** WHAT TO PRODUCE **
Where the word "order" occurs in a line of the listing, please copy the line.

╭─ DATA UNDER STUDY

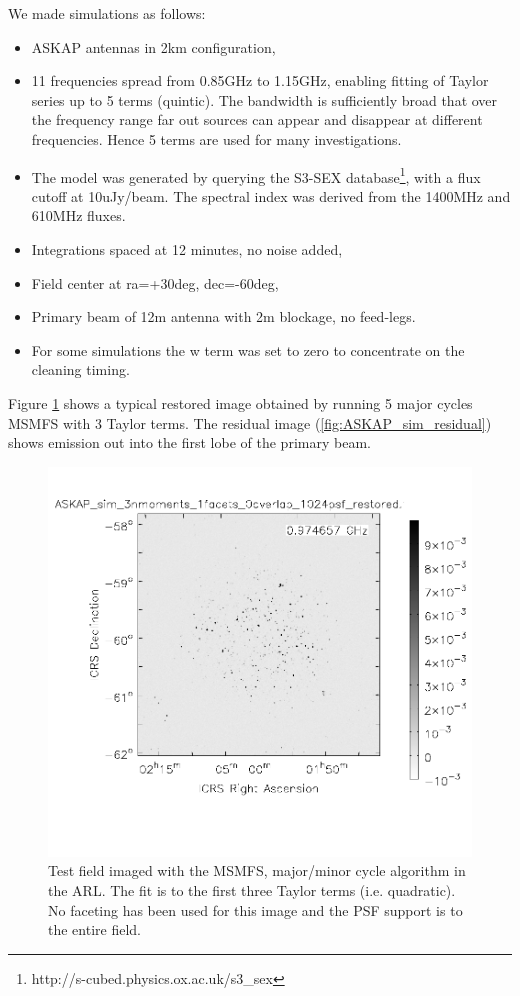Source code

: \documentclass[11pt,a4paper,variablewidth]{article}
\begin{document}
We made simulations as follows:
\begin{itemize}
	\item ASKAP antennas in 2km configuration, 
	\item 11 frequencies spread from 0.85GHz to 1.15GHz, enabling fitting of  Taylor series up to 5 terms (quintic). The bandwidth is sufficiently broad that over the frequency range far out sources can appear and disappear at different frequencies. Hence 5 terms are used for many investigations.
	\item The model was generated by querying the S3-SEX database\footnote{http://s-cubed.physics.ox.ac.uk/s3\_sex}, with a flux cutoff at 10uJy/beam. The spectral index was derived from the 1400MHz and 610MHz fluxes.
	\item Integrations spaced at 12 minutes, no noise added,
	\item Field center at ra=+30deg, dec=-60deg,
	\item Primary beam of 12m antenna with 2m blockage, no feed-legs.
	\item For some simulations the w term was set to zero to concentrate on the cleaning timing.
\end{itemize}

Figure \ref{fig:ASKAP_sim_restored} shows a typical restored image obtained by running 5 major cycles MSMFS with 3 Taylor terms. The residual image (\ref{fig:ASKAP_sim_residual}) shows emission out into the first lobe of the primary beam.

\begin{figure}[H]
  \centering
  \includegraphics[width=\textwidth]{./ASKAP_sim_restored.png}
  \caption{Test field imaged with the MSMFS, major/minor cycle algorithm in the ARL. The fit is to the first three Taylor terms (i.e. quadratic). No faceting has been used for this image and the PSF support is to the entire field.}
  \label{fig:ASKAP_sim_restored}
\end{figure}
\end{document}
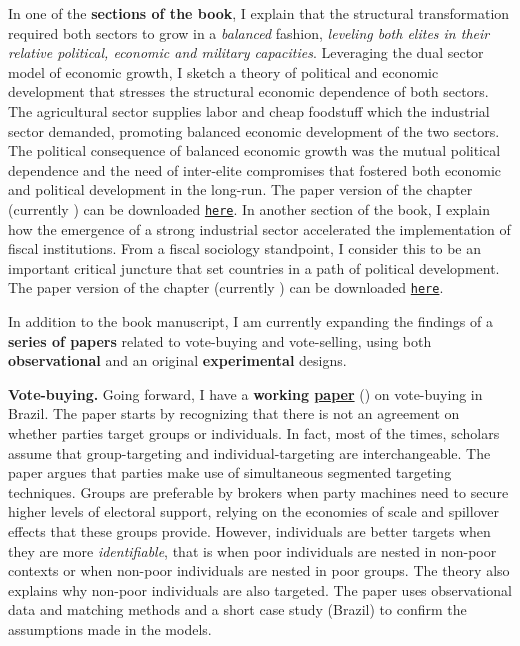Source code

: \documentclass[10pt,stdletter,dateno,sigleft]{newlfm} %
\begin{document}
\begin{newlfm}
In one of the {\bf sections of the book}, I explain that the structural transformation required both sectors to grow in a \emph{balanced} fashion, \emph{leveling both elites in their relative political, economic and military capacities}. Leveraging the dual sector model of economic growth, I sketch a theory of political and economic development that stresses the structural economic dependence of both sectors. The agricultural sector supplies labor and cheap foodstuff which the industrial sector demanded, promoting balanced economic development of the two sectors. The political consequence of balanced economic growth was the mutual political dependence and the need of inter-elite compromises that fostered both economic and political development in the long-run. The paper version of the chapter (currently \emph{\unskip}) can be downloaded \href{https://github.com/hbahamonde/Negative_Link_Paper/raw/master/Bahamonde_NegativeLink.pdf}{\texttt{here}}. In another section of the book, I explain how the emergence of a strong industrial sector accelerated the implementation of fiscal institutions. From a fiscal sociology standpoint, I consider this to be an important critical juncture that set countries in a path of political development. The paper version of the chapter (currently \emph{\unskip}) can be downloaded \href{http://github.com/hbahamonde/IncomeTaxAdoption/raw/master/Bahamonde_IncomeTaxAdoption.pdf}{\texttt{here}}. 


In addition to the book manuscript, I am currently expanding the findings of a {\bf series of papers} related to vote-buying and vote-selling, using both {\bf observational} and an original {\bf experimental} designs. 



{\bf Vote-buying.} Going forward, I have a {\bf working \href{https://github.com/hbahamonde/Clientelism_paper/raw/master/Bahamonde_Clientelism_Paper.pdf}{paper}} (\emph{\unskip}) on vote-buying in Brazil. The paper starts by recognizing that there is not an agreement on whether parties target groups or individuals. In fact, most of the times, scholars assume that group-targeting and individual-targeting are interchangeable. The paper argues that parties make use of simultaneous segmented targeting techniques. Groups are preferable by brokers when party machines need to secure higher levels of electoral support, relying on the economies of scale and spillover effects that these groups provide. However, individuals are better targets when they are more \emph{identifiable}, that is when poor individuals are nested in non-poor contexts or when non-poor individuals are nested in poor groups. The theory also explains why non-poor individuals are also targeted. The paper uses observational data and matching methods and a short case study (Brazil) to confirm the assumptions made in the models.


\end{newlfm}
\end{document}
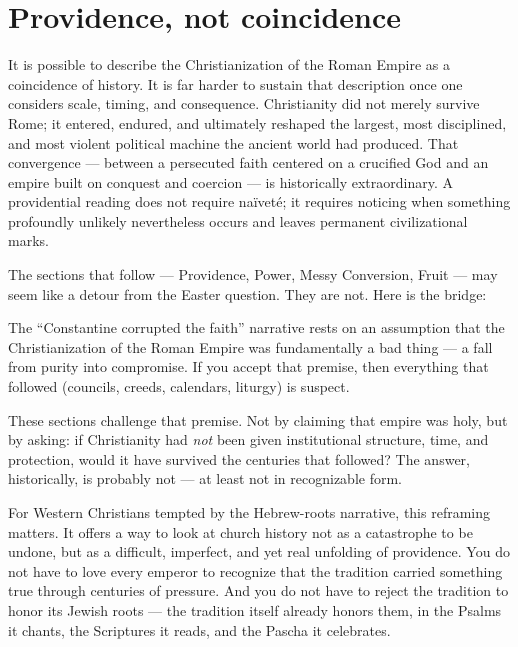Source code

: \documentclass[10pt,twoside,openany]{book}
\begin{document}

\section{Providence, not coincidence}

It is possible to describe the Christianization of the Roman Empire as
a coincidence of history. It is far harder to sustain that description
once one considers scale, timing, and consequence. Christianity did not
merely survive Rome; it entered, endured, and ultimately reshaped the
largest, most disciplined, and most violent political machine the
ancient world had produced. That convergence --- between a persecuted
faith centered on a crucified God and an empire built on conquest and
coercion --- is historically extraordinary. A providential reading does
not require na\"ivet\'e; it requires noticing when something profoundly
unlikely nevertheless occurs and leaves permanent civilizational marks.

\begin{westernbox}
The sections that follow --- Providence, Power, Messy
Conversion, Fruit --- may seem like a detour from the
Easter question. They are not. Here is the bridge:

The ``Constantine corrupted the faith'' narrative rests
on an assumption that the Christianization of the Roman
Empire was fundamentally a bad thing --- a fall from
purity into compromise. If you accept that premise,
then everything that followed (councils, creeds,
calendars, liturgy) is suspect.

These sections challenge that premise. Not by claiming
that empire was holy, but by asking: if Christianity
had \emph{not} been given institutional structure, time, and
protection, would it have survived the centuries that
followed? The answer, historically, is probably not ---
at least not in recognizable form.

For Western Christians tempted by the Hebrew-roots
narrative, this reframing matters. It offers a way to
look at church history not as a catastrophe to be
undone, but as a difficult, imperfect, and yet real
unfolding of providence. You do not have to love every
emperor to recognize that the tradition carried
something true through centuries of pressure. And you
do not have to reject the tradition to honor its Jewish
roots --- the tradition itself already honors them, in
the Psalms it chants, the Scriptures it reads, and the
Pascha it celebrates.
\end{westernbox}
\end{document}
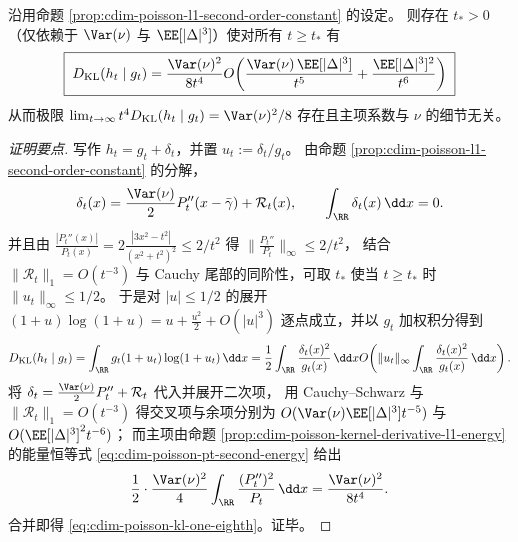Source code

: \begin{proposition}\label{prop:cdim-poisson-kl-constant-one-eighth}
沿用命题 \ref{prop:cdim-poisson-l1-second-order-constant} 的设定。
则存在 \(t_\ast>0\)（仅依赖于 \(\Var(\nu)\) 与 \(\EE[|\Delta|^3]\)）使对所有 \(t\ge t_\ast\) 有
\begin{equation}\label{eq:cdim-poisson-kl-one-eighth}
\boxed{\;
D_{\mathrm{KL}}(h_t\mid g_t)
=\frac{\Var(\nu)^{2}}{8t^{4}}
O\!\left(\frac{\Var(\nu)\,\EE[|\Delta|^{3}]}{t^{5}}+\frac{\EE[|\Delta|^{3}]^{2}}{t^{6}}\right)\;}
\end{equation}
从而极限 \(\lim_{t\to\infty}t^{4}D_{\mathrm{KL}}(h_t\mid g_t)=\Var(\nu)^{2}/8\) 存在且主项系数与 \(\nu\) 的细节无关。
\end{proposition}
\begin{proof}[证明要点]
写作 \(h_t=g_t+\delta_t\)，并置 \(u_t:=\delta_t/g_t\)。
由命题 \ref{prop:cdim-poisson-l1-second-order-constant} 的分解，
\[
\delta_t(x)=\frac{\Var(\nu)}{2}P_t''(x-\bar\gamma)+\mathcal R_t(x),
\qquad
\int_{\RR}\delta_t(x)\,\dd x=0.
\]
并且由 \(\frac{|P_t''(x)|}{P_t(x)}=2\frac{|3x^2-t^2|}{(x^2+t^2)^2}\le 2/t^2\) 得
\(
\bigl\|\tfrac{P_t''}{P_t}\bigr\|_\infty\le 2/t^2
\)，
结合 \(\|\mathcal R_t\|_1=O(t^{-3})\) 与 Cauchy 尾部的同阶性，可取 \(t_\ast\) 使当 \(t\ge t_\ast\) 时 \(\|u_t\|_\infty\le 1/2\)。
于是对 \(|u|\le 1/2\) 的展开
\(
(1+u)\log(1+u)=u+\frac{u^2}{2}+O(|u|^3)
\)
逐点成立，并以 \(g_t\) 加权积分得到
\[
D_{\mathrm{KL}}(h_t\mid g_t)
=\int_{\RR}g_t(1+u_t)\log(1+u_t)\,\dd x
=\frac12\int_{\RR}\frac{\delta_t(x)^2}{g_t(x)}\,\dd x
O\!\left(\|u_t\|_\infty\int_{\RR}\frac{\delta_t(x)^2}{g_t(x)}\,\dd x\right).
\]
将 \(\delta_t=\frac{\Var(\nu)}{2}P_t''+\mathcal R_t\) 代入并展开二次项，
用 Cauchy--Schwarz 与 \(\|\mathcal R_t\|_1=O(t^{-3})\) 得交叉项与余项分别为
\(
O(\Var(\nu)\EE[|\Delta|^3]t^{-5})
\)
与
\(
O(\EE[|\Delta|^3]^2t^{-6})
\)；
而主项由命题 \ref{prop:cdim-poisson-kernel-derivative-l1-energy} 的能量恒等式 \eqref{eq:cdim-poisson-pt-second-energy} 给出
\[
\frac12\cdot\frac{\Var(\nu)^2}{4}\int_{\RR}\frac{(P_t'')^2}{P_t}\,\dd x
=\frac{\Var(\nu)^2}{8t^4}.
\]
合并即得 \eqref{eq:cdim-poisson-kl-one-eighth}。证毕。
\end{proof}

╰─

** RESULT OF THIS TASK **
沿用命题 \ref{prop:cdim-poisson-l1-second-order-constant} 的设定。
由命题 \ref{prop:cdim-poisson-l1-second-order-constant} 的分解，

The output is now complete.